We propose a new variant, the embedded Trefftz discontinuous Galerkin method, which is the Galerkin projection of an underlying discontinuous Galerkin method onto a subspace of Trefftz-type. The subspace can be described in a very general way and to obtain it no Trefftz functions have to be calculated explicitly, instead the corresponding embedding operator is constructed. In the simplest cases the method recovers established Trefftz discontinuous Galerkin methods. But the approach allows to conveniently extend to general cases, including inhomogeneous sources and non-constant coefficient differential operators. We introduce the method, discuss implementational aspects and explore its potential on a set of standard PDE problems. As typical for Trefftz-DG methods, we observe a severe reduction of the globally coupled unknowns when compared to standard discontinuous Galerkin methods, reducing the corresponding computing time significantly. Moreover, for the Helmholtz problem we even observe an improved accuracy similar to Trefftz discontinuous Galerkin methods based on plane waves.

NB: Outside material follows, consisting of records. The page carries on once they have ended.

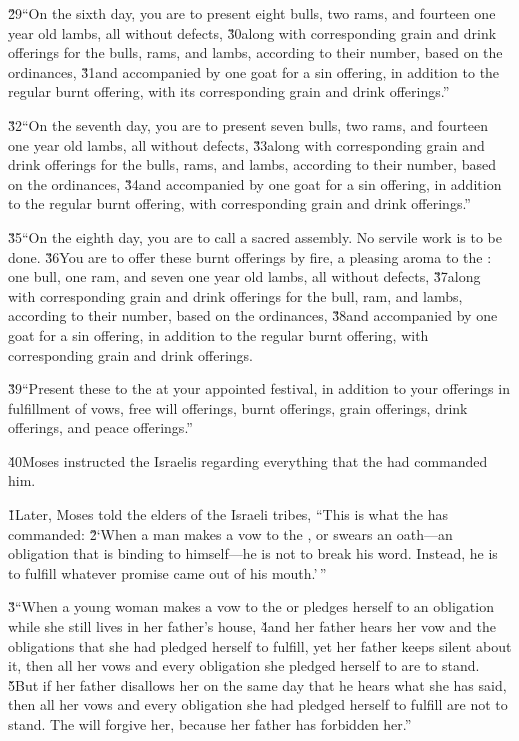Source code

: \v{29}``On the sixth day, you are to present eight bulls, two rams, and fourteen one year old lambs, all without defects, \v{30}along with corresponding grain and drink offerings for the bulls, rams, and lambs, according to their number, based on the ordinances, \v{31}and accompanied by one goat for a sin offering, in addition to the regular burnt offering, with its corresponding grain and drink offerings.''

\v{32}``On the seventh day, you are to present seven bulls, two rams, and fourteen one year old lambs, all without defects, \v{33}along with corresponding grain and drink offerings for the bulls, rams, and lambs, according to their number, based on the ordinances, \v{34}and accompanied by one goat for a sin offering, in addition to the regular burnt offering, with corresponding grain and drink offerings.''

\v{35}``On the eighth day, you are to call a sacred assembly. No servile work is to be done. \v{36}You are to offer these burnt offerings by fire, a pleasing aroma to the : one bull, one ram, and seven one year old lambs, all without defects, \v{37}along with corresponding grain and drink offerings for the bull, ram, and lambs, according to their number, based on the ordinances, \v{38}and accompanied by one goat for a sin offering, in addition to the regular burnt offering, with corresponding grain and drink offerings.

\v{39}``Present these to the  at your appointed festival, in addition to your offerings in fulfillment of vows, free will offerings, burnt offerings, grain offerings, drink offerings, and peace offerings.''

\v{40}Moses instructed the Israelis regarding everything that the  had commanded him.

\v{1}Later, Moses told the elders of the Israeli tribes, ``This is what the  has commanded: \v{2}`When a man makes a vow to the , or swears an oath---an obligation that is binding to himself---he is not to break his word. Instead, he is to fulfill whatever promise came out of his mouth.'\,''

\v{3}``When a young woman makes a vow to the  or pledges herself to an obligation while she still lives in her father's house, \v{4}and her father hears her vow and the obligations that she had pledged herself to fulfill, yet her father keeps silent about it, then all her vows and every obligation she pledged herself to are to stand. \v{5}But if her father disallows her on the same day that he hears what she has said, then all her vows and every obligation she had pledged herself to fulfill are not to stand. The  will forgive her, because her father has forbidden her.''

The method of fundamental solutions (MFS) is a numerical method for solving boundary value problems involving linear partial differential equations. It is well-known that it can be very effective assuming regularity of the domain and boundary conditions. The main drawback of the MFS is that the matrices involved are typically ill-conditioned and this may prevent the method from achieving high accuracy.
In this work, we propose a new algorithm to remove the ill-conditioning of the classical MFS in the context of the Laplace equation defined in planar domains. The main idea is to expand the MFS basis functions in terms of harmonic polynomials. Then, using the singular value decomposition and Arnoldi orthogonalization we define well conditioned basis functions spanning the same functional space as the MFS's. Several numerical examples show that when possible to be applied, this approach is much superior to previous approaches, such as the classical MFS or the MFS-QR.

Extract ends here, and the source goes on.